23. One key area in the pensions chain where these complexities are evident is where a pension scheme invests through an insurance platform into what are commonly termed “unit-linked contracts of insurance”. These contracts typically pass money from the insurer’s customers – including pension schemes – to pooled funds that are either managed by an asset manager linked to the insurer or one completely independent of the insurer.

24. If a pension scheme uses such a platform, it has a contract with an insurer. In simple terms the insurer contracts to provide the scheme with the return from the nominated fund(s). The insurer buys units in the fund from the asset manager which buys shares with the money. The return is paid to the insurer who pays the equivalent to the pension scheme. But because of the terms of the contract between the scheme and the insurer the pension scheme does not own the shares, they are owned by a party further “down” the investment chain. Nor does the pension scheme even own units in the pooled fund – those are owned by the insurer. What the pension scheme “owns” are rights stemming from a contract. This position exists whenever one of the pension scheme types outlined above purchases through a platform.

25. There is absolutely no doubt that this is the legal position and indeed some trustees that have asked questions about voting in unit-linked contracts or in pooled funds have been told they do not own shares and thus have no voting rights.

26. The shares which are purchased do have voting rights. Those rights are exercised by parties other than the pension scheme, usually with the asset manager central to decisions. The votes are exercised through the “the trusts and sub-trusts” the Law Commission referred to and are typically subject to the contracts between the various parties using the “intermediary’s standard terms and conditions”. Since as stated above the pooled fund involved may have a very wide range of investors going beyond pension schemes, it is likely that the standard terms will have been drafted on a broad, lowest common denominator basis which confers few if any rights on the investor.

27. In the pensions chain under discussion here there are 3 actors: the pension scheme; the insurer; and the fund manager running the pooled fund. The pension fund cannot instruct on voting because it owns no voting rights. The insurer may be able to instruct if it has the right contractual relationships with the fund manager, but in most cases it hasn’t. As the value of stewardship is more widely recognised, some insurers are unhappy that they are unable to exercise more control over the rights attaching to shares in the pooled fund. Our understanding is that many of the insurers, whilst benefitting from the structures would like to see change and to be able to exercise more control[footnote 10]. There may however, be resistance to passing that control further up the chain to the pension schemes, and that may become an issue in the future.

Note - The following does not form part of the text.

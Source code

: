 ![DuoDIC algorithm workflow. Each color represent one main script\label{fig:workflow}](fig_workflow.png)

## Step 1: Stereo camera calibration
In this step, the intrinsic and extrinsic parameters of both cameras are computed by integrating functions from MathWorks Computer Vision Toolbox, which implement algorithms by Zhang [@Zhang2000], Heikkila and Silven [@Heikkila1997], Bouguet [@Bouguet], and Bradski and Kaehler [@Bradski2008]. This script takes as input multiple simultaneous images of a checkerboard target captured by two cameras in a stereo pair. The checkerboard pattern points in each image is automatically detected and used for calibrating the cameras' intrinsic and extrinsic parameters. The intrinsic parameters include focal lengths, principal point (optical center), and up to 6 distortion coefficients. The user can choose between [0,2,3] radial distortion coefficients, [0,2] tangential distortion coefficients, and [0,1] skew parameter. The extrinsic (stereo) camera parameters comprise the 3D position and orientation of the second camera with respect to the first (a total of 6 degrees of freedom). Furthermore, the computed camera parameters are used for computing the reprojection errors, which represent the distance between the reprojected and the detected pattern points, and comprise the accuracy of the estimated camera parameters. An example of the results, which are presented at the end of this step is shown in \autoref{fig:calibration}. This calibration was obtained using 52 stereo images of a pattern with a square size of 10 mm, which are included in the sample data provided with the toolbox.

28. It is worth noting that investing via an insurer is attractive to some pension structures for various reasons. In certain circumstances schemes would qualify for higher compensation if they had invested through an insurer, for instance in the case of a failed investment intermediary. Investing through a platform tends to make administration easier. The approach is so popular that some firms have set up insurance subsidiaries solely to attract pension business and operate as facilitators. That fact may suggest the structures should be seen as increasingly of purely administrative utility which in turn would suggest that the investment effects should be disentangled, rather than remaining something driven by administrative factors alone. There are some signs of this happening, see page 37, and our view is that changes should be made.

29. Some stakeholders suggest that using an insurance structure may help to “insulate” fund managers from clients.

30. The legal structures of pension schemes and their governance models, and the form of investment funds lie at the heart of many of the problems of pension scheme voting. They are the result of evolution and the search for economies of scale. These offer benefits, but in the case of voting there are disadvantages, namely the limits on the power of investors to argue for their voting policies and wishes. In effect, the service benefits of pooling are bundled with the limitations on the ability to set a voting policy. There is no automatic reason why this must be so. Many in the asset management industry have simply decided that it should be.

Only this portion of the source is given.